PROBLEM REQUIREMENTS: Reproduce all the entries, matching the original word for word.

Saved entries:

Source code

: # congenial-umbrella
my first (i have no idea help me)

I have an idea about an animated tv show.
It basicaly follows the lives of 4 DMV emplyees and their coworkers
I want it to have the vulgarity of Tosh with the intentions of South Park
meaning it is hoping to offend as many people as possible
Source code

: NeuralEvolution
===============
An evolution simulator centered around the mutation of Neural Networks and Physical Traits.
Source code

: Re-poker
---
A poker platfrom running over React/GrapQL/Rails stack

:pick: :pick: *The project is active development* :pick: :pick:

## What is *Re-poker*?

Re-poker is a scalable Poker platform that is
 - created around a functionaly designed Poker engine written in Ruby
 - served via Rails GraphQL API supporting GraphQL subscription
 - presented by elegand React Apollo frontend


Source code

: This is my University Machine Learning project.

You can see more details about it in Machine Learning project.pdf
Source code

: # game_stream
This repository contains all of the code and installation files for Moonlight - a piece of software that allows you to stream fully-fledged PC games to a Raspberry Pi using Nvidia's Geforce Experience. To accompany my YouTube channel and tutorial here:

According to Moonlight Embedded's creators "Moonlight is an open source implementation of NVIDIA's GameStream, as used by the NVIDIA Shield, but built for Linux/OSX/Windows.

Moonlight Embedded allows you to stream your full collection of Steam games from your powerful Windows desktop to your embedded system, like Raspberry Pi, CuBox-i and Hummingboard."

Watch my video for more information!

REPLY:
Source code

: # congenial-umbrella
my first (i have no idea help me)

I have an idea about an animated tv show.
It basicaly follows the lives of 4 DMV emplyees and their coworkers
I want it to have the vulgarity of Tosh with the intentions of South Park
meaning it is hoping to offend as many people as possible
Source code

: NeuralEvolution
===============
An evolution simulator centered around the mutation of Neural Networks and Physical Traits.
Source code

: Re-poker
---
A poker platfrom running over React/GrapQL/Rails stack

:pick: :pick: *The project is active development* :pick: :pick:

## What is *Re-poker*?

Re-poker is a scalable Poker platform that is
 - created around a functionaly designed Poker engine written in Ruby
 - served via Rails GraphQL API supporting GraphQL subscription
 - presented by elegand React Apollo frontend


Source code

: This is my University Machine Learning project.

You can see more details about it in Machine Learning project.pdf
Source code

: # game_stream
This repository contains all of the code and installation files for Moonlight - a piece of software that allows you to stream fully-fledged PC games to a Raspberry Pi using Nvidia's Geforce Experience. To accompany my YouTube channel and tutorial here:

According to Moonlight Embedded's creators "Moonlight is an open source implementation of NVIDIA's GameStream, as used by the NVIDIA Shield, but built for Linux/OSX/Windows.

Moonlight Embedded allows you to stream your full collection of Steam games from your powerful Windows desktop to your embedded system, like Raspberry Pi, CuBox-i and Hummingboard."

Watch my video for more information!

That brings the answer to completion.